In recent years, a growing number of technology startups are flocking to what is now called "the Huntington corridor" — a strip of Route 25A between the Nassau county border and east Huntington — and other sites along the North Shore.
In the last year, Huntington became home to about five tech startups, according to Anthony Manetta, the CEO of the Suffolk County Industrial Development Agency. He said that he believes that Huntington is becoming the focus of new tech startups because of its downtown.
"Huntington village provides a vibrant work environment, nightlife and recreational opportunities which are key to attracting successful startups like those in New York City and Williamsburg," Manetta said in an interview in November. "What's different from years past is that now the IDA is very aggressive at bridging relationships with tech startups. We have a bigger concentration of younger seed and venture capital investors working this market than we did in the past."
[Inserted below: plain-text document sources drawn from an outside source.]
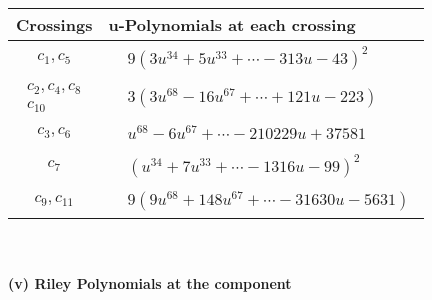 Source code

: \documentclass[1p]{elsarticle_modified}
\theoremstyle{definition}
\begin{document}
\begin{tabular}{m{50pt}|m{274pt}}
Crossings & \hspace{64pt}u-Polynomials at each crossing \\
\hline $$\begin{aligned}c_{1},c_{5}\end{aligned}$$&$\begin{aligned}
&9(3 u^{34}+5 u^{33}+\cdots-313 u-43)^{2}
\end{aligned}$\\
\hline $$\begin{aligned}c_{2},c_{4},c_{8}\\c_{10}\end{aligned}$$&$\begin{aligned}
&3(3 u^{68}-16 u^{67}+\cdots+121 u-223)
\end{aligned}$\\
\hline $$\begin{aligned}c_{3},c_{6}\end{aligned}$$&$\begin{aligned}
&u^{68}-6 u^{67}+\cdots-210229 u+37581
\end{aligned}$\\
\hline $$\begin{aligned}c_{7}\end{aligned}$$&$\begin{aligned}
&(u^{34}+7 u^{33}+\cdots-1316 u-99)^{2}
\end{aligned}$\\
\hline $$\begin{aligned}c_{9},c_{11}\end{aligned}$$&$\begin{aligned}
&9(9 u^{68}+148 u^{67}+\cdots-31630 u-5631)
\end{aligned}$\\
\hline
\end{tabular}\\~\\
\newpage\renewcommand{\arraystretch}{1}
\flushleft \textbf{(v) Riley Polynomials at the component}\newline \\
\end{document}

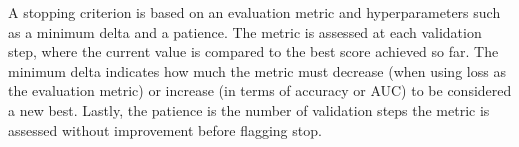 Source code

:         A stopping criterion is based on an evaluation metric and hyperparameters such as a minimum delta and a patience. The metric is assessed at each validation step, where the current value is compared to the best score achieved so far. The minimum delta indicates how much the metric must decrease (when using loss as the evaluation metric) or increase (in terms of accuracy or AUC) to be considered a new best. Lastly, the patience is the number of validation steps the metric is assessed without improvement before flagging stop.

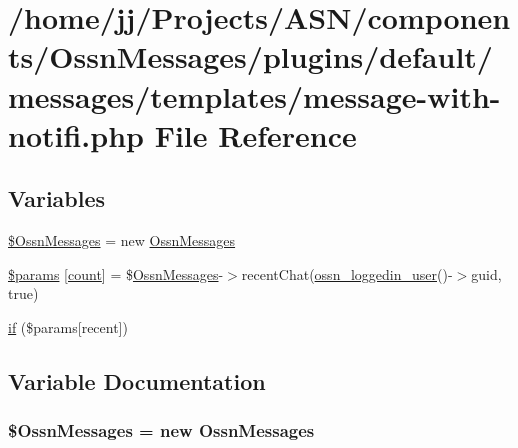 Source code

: \hypertarget{message-with-notifi_8php}{}\section{/home/jj/\+Projects/\+A\+S\+N/components/\+Ossn\+Messages/plugins/default/messages/templates/message-\/with-\/notifi.php File Reference}
\label{message-with-notifi_8php}
\subsection*{Variables}
\begin{DoxyCompactItemize}
\item 
\hyperlink{message-with-notifi_8php_a2365ec629dc6371d4b02dda25a62b992}{\$\+Ossn\+Messages} = new \hyperlink{class_ossn_messages}{Ossn\+Messages}
\item 
\hyperlink{message-with-notifi_8php_ac699a1602e8805cf6fea0b288aef815a}{\$params} \mbox{[}\textquotesingle{}\hyperlink{photos_2pages_2photos_8php_a364678aa3bd05301b3d1b8650653cf48}{count}\textquotesingle{}\mbox{]} = \$\hyperlink{class_ossn_messages}{Ossn\+Messages}-\/$>$recent\+Chat(\hyperlink{ossn_8lib_8users_8php_aa3c8068d0e6638b414d6a2f6c62565b8}{ossn\+\_\+loggedin\+\_\+user}()-\/$>$guid, true)
\item 
\hyperlink{message-with-notifi_8php_a8310ac66d015bc317b9322bc2bcd45db}{if} (\$params\mbox{[}\textquotesingle{}recent\textquotesingle{}\mbox{]})
\end{DoxyCompactItemize}


\subsection{Variable Documentation}
\subsubsection[{\texorpdfstring{\$\+Ossn\+Messages}{$OssnMessages}}]{\setlength{\rightskip}{0pt plus 5cm}\${\bf Ossn\+Messages} = new {\bf Ossn\+Messages}}\hypertarget{message-with-notifi_8php_a2365ec629dc6371d4b02dda25a62b992}{}\label{message-with-notifi_8php_a2365ec629dc6371d4b02dda25a62b992}


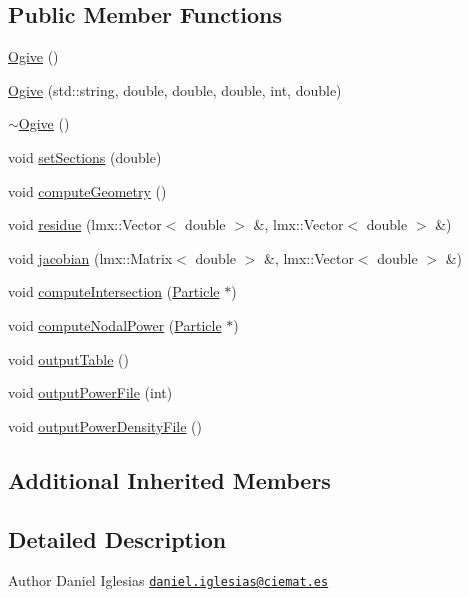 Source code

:\subsection*{Public Member Functions}
\begin{DoxyCompactItemize}
\item 
\hyperlink{classOgive_af64e93b747bcc7f80d1c64705c335f22}{Ogive} ()
\item 
\hyperlink{classOgive_a4cc1f5beafcd2259677c4053d1ce38d1}{Ogive} (std\-::string, double, double, double, int, double)
\item 
\hyperlink{classOgive_a83d0745d3b4324cb17976fc2dfdd4ac1}{$\sim$\-Ogive} ()
\item 
void \hyperlink{classOgive_a925beac2c2c2ee5f7ad6654a4f1048e5}{set\-Sections} (double)
\item 
void \hyperlink{classOgive_aa8561ca676dbadc7e36a7e9c6b805a72}{compute\-Geometry} ()
\item 
void \hyperlink{classOgive_a849470be3cd2e0db95fd191b0d41f0f5}{residue} (lmx\-::\-Vector$<$ double $>$ \&, lmx\-::\-Vector$<$ double $>$ \&)
\item 
void \hyperlink{classOgive_a3260fd40c32dbb4e1c5f17f7903e7c20}{jacobian} (lmx\-::\-Matrix$<$ double $>$ \&, lmx\-::\-Vector$<$ double $>$ \&)
\item 
void \hyperlink{classOgive_aa2ffe27bec17dcb9b7f99a26d9ec9f6e}{compute\-Intersection} (\hyperlink{classParticle}{Particle} $\ast$)
\item 
void \hyperlink{classOgive_a1f076226bfd547f46542d02c49399693}{compute\-Nodal\-Power} (\hyperlink{classParticle}{Particle} $\ast$)
\item 
void \hyperlink{classOgive_a5febe7a8e9601801d634067213d5c6f9}{output\-Table} ()
\item 
void \hyperlink{classOgive_a260f5f7945194147784025aaf7fe0a72}{output\-Power\-File} (int)
\item 
void \hyperlink{classOgive_a0fc6d6890479d78bbf9eab20969698bc}{output\-Power\-Density\-File} ()
\end{DoxyCompactItemize}
\subsection*{Additional Inherited Members}


\subsection{Detailed Description}
\begin{DoxyAuthor}{Author}
Daniel Iglesias \href{mailto:daniel.iglesias@ciemat.es}{\tt daniel.\-iglesias@ciemat.\-es} 
\end{DoxyAuthor}



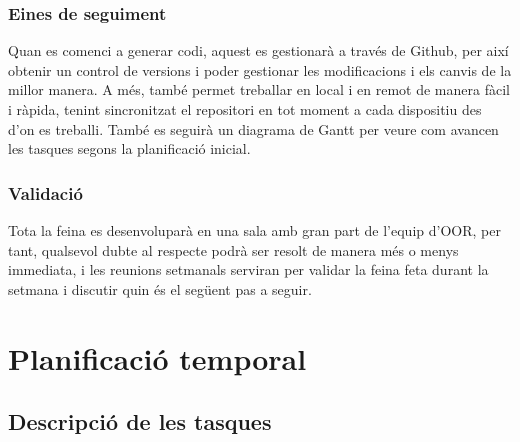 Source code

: \documentclass[11pt]{article}
\begin{document}
\subsubsection{Eines de seguiment}
Quan es comenci a generar codi, aquest es gestionarà a través de Github, per així obtenir un control de versions i poder gestionar les modificacions i els canvis de la millor manera. A més, també permet treballar en local i en remot de manera fàcil i ràpida, tenint sincronitzat el repositori en tot moment a cada dispositiu des d’on es treballi.
També es seguirà un diagrama de Gantt per veure com avancen les tasques segons la planificació inicial.
\subsubsection{Validació}
Tota la feina es desenvoluparà en una sala amb gran part de l’equip d’OOR, per tant, qualsevol dubte al respecte podrà ser resolt de manera més o menys immediata, i les reunions setmanals serviran per validar la feina feta durant la setmana i discutir quin és el següent pas a seguir.


\section{Planificació temporal}
\subsection{Descripció de les tasques}
\end{document}
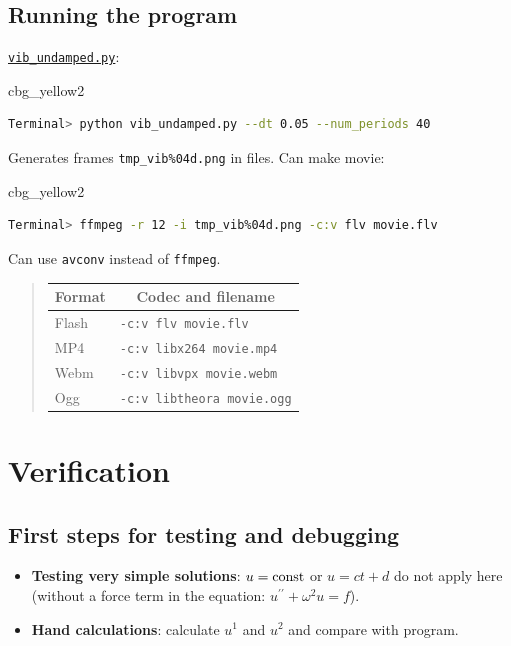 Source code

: \documentclass[%
oneside,                 %
final,                   %
10pt]{article}
\newenvironment{_cod_tight}[1]{
   \def\FrameCommand{\colorbox{#1}}
   \FrameRule0.6pt\MakeFramed {\FrameRestore}\vskip3mm}
   {\vskip0mm\endMakeFramed}
\newenvironment{cod}[1]{
\bgroup\rmfamily
\fboxsep=0mm\relax
\begin{_cod_tight}{#1}
\list{}{\parsep=-2mm\parskip=0mm\topsep=0pt\leftmargin=2mm
\rightmargin=2\leftmargin\leftmargin=4pt\relax}
\item\relax}
{\endlist\end{_cod_tight}\egroup}
\begin{document}
\subsection*{Running the program}

\href{{http://tinyurl.com/nm5587k/vib/vib_undamped.py}}{\nolinkurl{vib_undamped.py}}:

\begin{cod}{cbg_yellow2}\begin{lstlisting}[language=bash,style=simple,xleftmargin=2mm]
Terminal> python vib_undamped.py --dt 0.05 --num_periods 40
\end{lstlisting}\end{cod}
\noindent

Generates frames \Verb!tmp_vib%04d.png! in files. Can make movie:

\begin{cod}{cbg_yellow2}\begin{lstlisting}[language=bash,style=simple,xleftmargin=2mm]
Terminal> ffmpeg -r 12 -i tmp_vib%04d.png -c:v flv movie.flv
\end{lstlisting}\end{cod}
\noindent
Can use \texttt{avconv} instead of \texttt{ffmpeg}.


\begin{quote}
\begin{tabular}{ll}
\hline
\multicolumn{1}{c}{ Format } & \multicolumn{1}{c}{ Codec and filename } \\
\hline
Flash  & \texttt{-c:v flv movie.flv}       \\
MP4    & \texttt{-c:v libx264 movie.mp4}   \\
Webm   & \texttt{-c:v libvpx movie.webm}   \\
Ogg    & \texttt{-c:v libtheora movie.ogg} \\
\hline
\end{tabular}
\end{quote}

\noindent

\section*{Verification}


\subsection*{First steps for testing and debugging}

\begin{itemize}
 \item \textbf{Testing very simple solutions}:
   $u=\hbox{const}$ or $u=ct + d$ do not apply here (without a force
   term in the equation: $u^{\prime\prime} + \omega^2u = f$).

 \item \textbf{Hand calculations}: calculate $u^1$ and $u^2$ and compare with program.
\end{itemize}
\end{document}
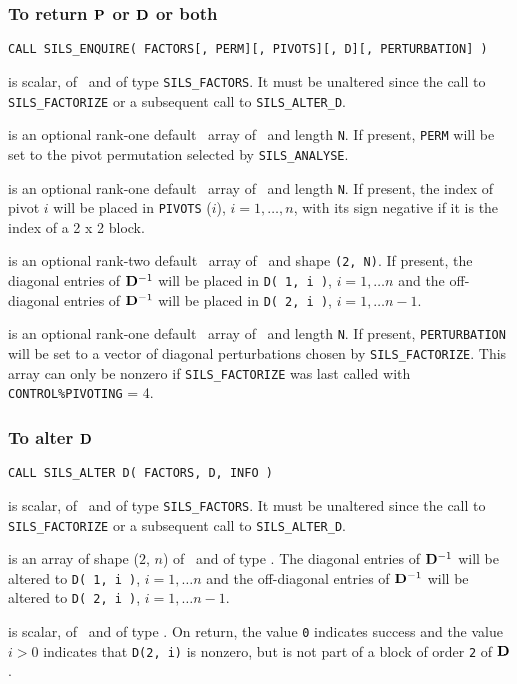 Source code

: \documentclass{galahad}
\newcommand{\packagename}{SILS}
\begin{document}
\subsubsection{To return ${\mathbf{P}}$ or ${\mathbf{D}}$ or both}

\hskip0.5in
{\tt CALL \packagename\_ENQUIRE( FACTORS[, PERM][, PIVOTS][, D][, PERTURBATION] )}

\begin{description}
 is scalar, of \intentin\ and of type {\tt \packagename\_FACTORS}.
It must be unaltered since the call to {\tt \packagename\_FACTORIZE}
or a subsequent call to {\tt \packagename\_ALTER\_D}.

 is an optional rank-one default \integer\ array of \intentout\
 and length {\tt N}.
If present, {\tt PERM} will be set to the pivot permutation
selected by {\tt \packagename\_ANALYSE}.

 is an optional rank-one default \integer\ array of \intentout\
 and length {\tt N}.
If present, the index of pivot $i$ will be placed in
{\tt PIVOTS} ($i$), $i = 1, \ldots, n$, with its sign negative if it is
the index of a 2 x 2 block.

 is an optional rank-two default \realdp\ array
of \intentout\, and shape {\tt (2, N)}.
If present, the diagonal entries of ${\mathbf{D}}^{-1} $ will
be placed in {\tt D( 1, i )}, $i = 1, \ldots n$ and the off-diagonal
entries of ${\mathbf{D}}^{-1} $ will be placed in {\tt D( 2, i )},
$i = 1, \ldots n-1$.

 is an optional rank-one default \realdp\ array of
\intentout\ and length {\tt N}.
If present, {\tt PERTURBATION} will be set to a vector of diagonal perturbations
chosen by {\tt \packagename\_FACTORIZE}. This array can only be nonzero if
{\tt \packagename\_FACTORIZE} was last called with {\tt CONTROL\%PIVOTING} = 4.

\end{description}

\subsubsection{To alter ${\mathbf{D}}$}

\hskip0.5in
{\tt CALL \packagename\_ALTER D( FACTORS, D, INFO )}

\begin{description}
 is scalar, of \intentinout\ and of type
{\tt \packagename\_FACTORS}. It
must be unaltered since the call to {\tt \packagename\_FACTOR\-IZE}
or a subsequent call to {\tt \packagename\_ALTER\_D}.

 is an array of shape ($2$, $n$) of \intentinout\, and of
type \realdp. The diagonal entries of ${\mathbf{D}}^{-1} $ will
be altered to {\tt D( 1, i )}, $i = 1, \ldots n$ and the off-diagonal
entries of ${\mathbf{D}}^{-1} $ will be altered to {\tt D( 2, i )},
$i = 1, \ldots n-1$.

 is scalar, of \intentout\, and of type \integer.  On return,
the value {\tt 0} indicates success and the value $i > 0$ indicates that
{\tt D(2, i)} is nonzero, but is not part of a block of order
{\tt 2} of ${\mathbf{D}}$.

\end{description}
\end{document}
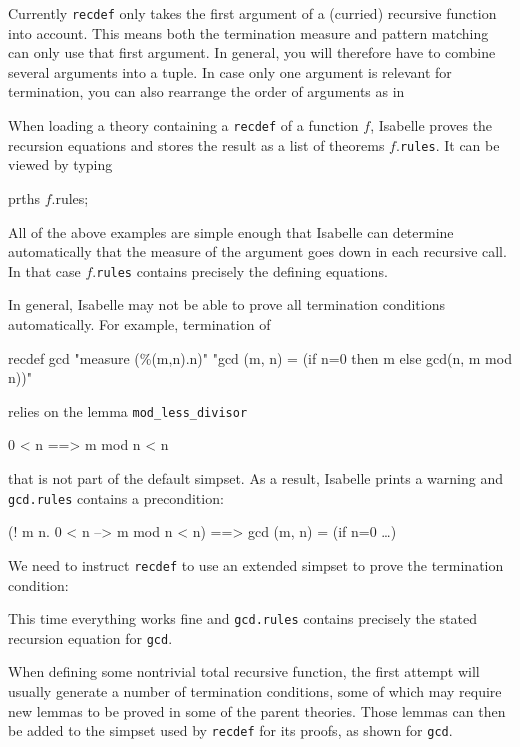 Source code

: \begin{warn}
  Currently \texttt{recdef} only takes the first argument of a (curried)
  recursive function into account. This means both the termination measure
  and pattern matching can only use that first argument. In general, you will
  therefore have to combine several arguments into a tuple. In case only one
  argument is relevant for termination, you can also rearrange the order of
  arguments as in
\begin{ttbox}
\end{ttbox}
\end{warn}

When loading a theory containing a \texttt{recdef} of a function $f$,
Isabelle proves the recursion equations and stores the result as a list of
theorems $f$.\texttt{rules}. It can be viewed by typing
\begin{ttbox}
prths \(f\).rules;
\end{ttbox}
All of the above examples are simple enough that Isabelle can determine
automatically that the measure of the argument goes down in each recursive
call. In that case $f$.\texttt{rules} contains precisely the defining
equations.

In general, Isabelle may not be able to prove all termination conditions
automatically. For example, termination of
\begin{ttbox}
recdef gcd "measure (\%(m,n).n)"
  "gcd (m, n) = (if n=0 then m else gcd(n, m mod n))"
\end{ttbox}
relies on the lemma \texttt{mod_less_divisor}
\begin{ttbox}
0 < n ==> m mod n < n
\end{ttbox}
that is not part of the default simpset. As a result, Isabelle prints a
warning and \texttt{gcd.rules} contains a precondition:
\begin{ttbox}
(! m n. 0 < n --> m mod n < n) ==> gcd (m, n) = (if n=0 \dots)
\end{ttbox}
We need to instruct \texttt{recdef} to use an extended simpset to prove the
termination condition:
\begin{ttbox}
\end{ttbox}
This time everything works fine and \texttt{gcd.rules} contains precisely the
stated recursion equation for \texttt{gcd}.

When defining some nontrivial total recursive function, the first attempt
will usually generate a number of termination conditions, some of which may
require new lemmas to be proved in some of the parent theories. Those lemmas
can then be added to the simpset used by \texttt{recdef} for its
proofs, as shown for \texttt{gcd}.

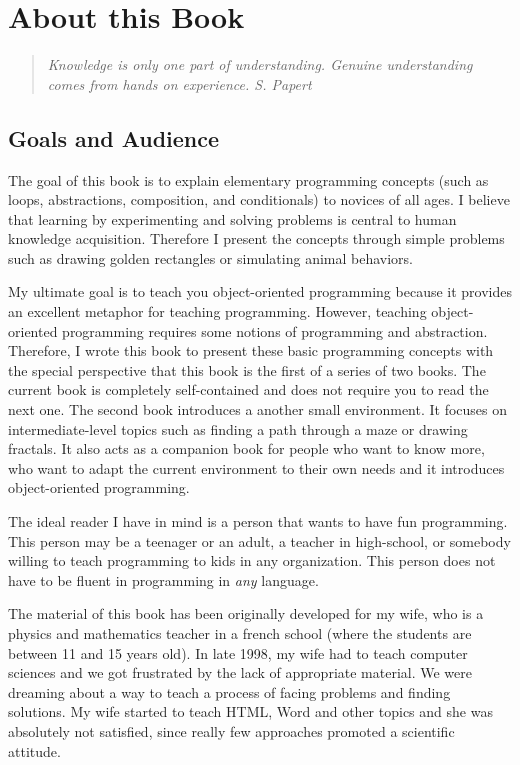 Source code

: \ifx\wholebook\relax\else



\fi

\chapter*{About this Book}

\begin{quote}\textit{Knowledge is only one part of understanding. Genuine understanding comes from hands on experience. S. Papert}
\end{quote}

\section*{Goals and Audience}
The goal of this book is to explain elementary programming concepts (such as loops, abstractions, composition, and conditionals) to novices of all ages. I believe that learning by experimenting and solving problems is central to human knowledge acquisition. Therefore I present the concepts through simple problems such as drawing golden rectangles or simulating animal behaviors. 

My ultimate goal is to teach you object-oriented programming because it provides an excellent metaphor for teaching programming. However, teaching object-oriented programming requires some notions of programming and abstraction. Therefore, I wrote this book to present these basic programming concepts with the special perspective that this book is the first of a series of two books. The current book is completely self-contained and does not require you to read the next one. The second book introduces a another small environment. It focuses on intermediate-level topics such as finding a path through a  maze or drawing fractals. It also acts as a companion book for people who want to know more, who want to adapt the current environment to their own needs and  it  introduces object-oriented programming. 

The ideal reader I have in mind is a person that wants to have fun programming. This person may be a teenager or an adult, a teacher in high-school, or somebody willing to teach programming to kids in any organization. This person does not have to be fluent in programming in \emph{any} language. 

The material of this book has been originally developed for my wife, who is a physics and mathematics teacher in a french school (where the students  are between 11 and 15 years old). In late 1998, my wife had to teach computer sciences and we got frustrated by the lack of appropriate material. We were dreaming about a way to teach a process of facing problems and finding solutions. My wife started to teach HTML, Word and other topics and she was absolutely not satisfied, since really few approaches  promoted a scientific attitude.  

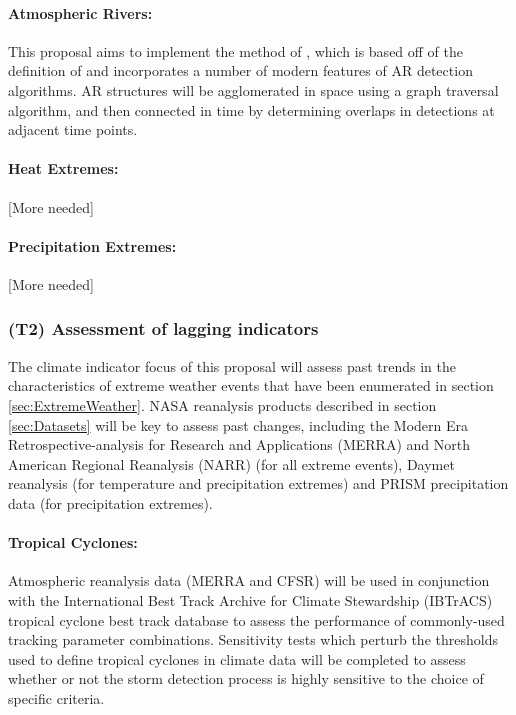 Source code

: \documentclass[11pt]{article}
\begin{document}
\paragraph{Atmospheric Rivers:}  This proposal aims to implement the method of \cite{jiang2014intermediate}, which is based off of the definition of \cite{ralph2004satellite} and incorporates a number of modern features of AR detection algorithms.  AR structures will be agglomerated in space using a graph traversal algorithm, and then connected in time by determining overlaps in detections at adjacent time points.

\paragraph{Heat Extremes:}  {\color{red} [More needed]}

\paragraph{Precipitation Extremes:}  {\color{red} [More needed]}

\subsubsection{(T2) Assessment of lagging indicators}

The climate indicator focus of this proposal will assess past trends in the characteristics of extreme weather events that have been enumerated in section \ref{sec:ExtremeWeather}.  NASA reanalysis products described in section \ref{sec:Datasets} will be key to assess past changes, including the Modern Era Retrospective-analysis for Research and Applications (MERRA) and North American Regional Reanalysis (NARR) (for all extreme events), Daymet reanalysis (for temperature and precipitation extremes) and PRISM precipitation data (for precipitation extremes).

\paragraph{Tropical Cyclones:}  Atmospheric reanalysis data (MERRA and CFSR) will be used in conjunction with the International Best Track Archive for Climate Stewardship (IBTrACS) tropical cyclone best track database \citep{Knapp2010} to assess the performance of commonly-used tracking parameter combinations. Sensitivity tests which perturb the thresholds used to define tropical cyclones in climate data will be completed to assess whether or not the storm detection process is highly sensitive to the choice of specific criteria.
\end{document}
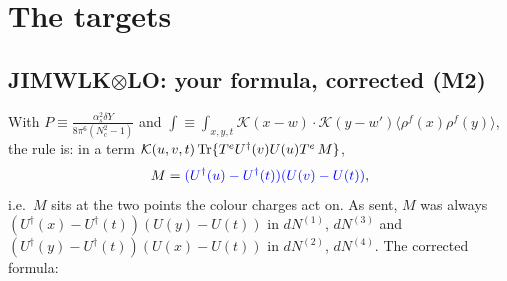 \documentclass[10pt]{article}
\numberwithin{equation}{section}
\newcommand{\new}[1]{{\color{blue}#1}}
\newcommand{\old}[1]{{\color{red}#1}}
\begin{document}
\section{The targets}\label{sec:targets}
\subsection{JIMWLK$\otimes$LO: your formula, corrected (M2)}
With $P\equiv\frac{\alpha_s^2\delta Y}{8\pi^6(N_c^2-1)}$ and $\int\equiv\int_{x,y,t}\mathcal K(x-w)\cdot\mathcal K(y-w')\langle\rho^f(x)\rho^f(y)\rangle$, the rule is: in a term $\mathcal K(u,v,t)\,{\rm Tr}\{T^eU^\dagger(v)U(u)T^e\,M\}$,
\begin{equation*}
M=\new{(U^\dagger(u)-U^\dagger(t))(U(v)-U(t))},
\end{equation*}
i.e.\ $M$ sits at the two points the colour charges act on. As sent, $M$ was always \old{$(U^\dagger(x)-U^\dagger(t))(U(y)-U(t))$} in $dN^{(1)}$, $dN^{(3)}$ and \old{$(U^\dagger(y)-U^\dagger(t))(U(x)-U(t))$} in $dN^{(2)}$, $dN^{(4)}$. The corrected formula:
\end{document}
In November, Matt Johnston, a Centerport resident and CEO of Teedot, launched his enterprise social media app in Cold Spring Harbor. His new high-tech product uses gaming technology to solve big data analysis problems for large companies and organizations. It is designed to match what is important to the user to people, places and things that will help companies make better business decisions faster.
"The domain of places that software can do what humans do is getting bigger," Johnston said at his prelaunch event. "Software can tell you what's likely very quickly, but humans tell you what matters and what's important. So our software learns what's important from tribes of people in order to help you make decisions."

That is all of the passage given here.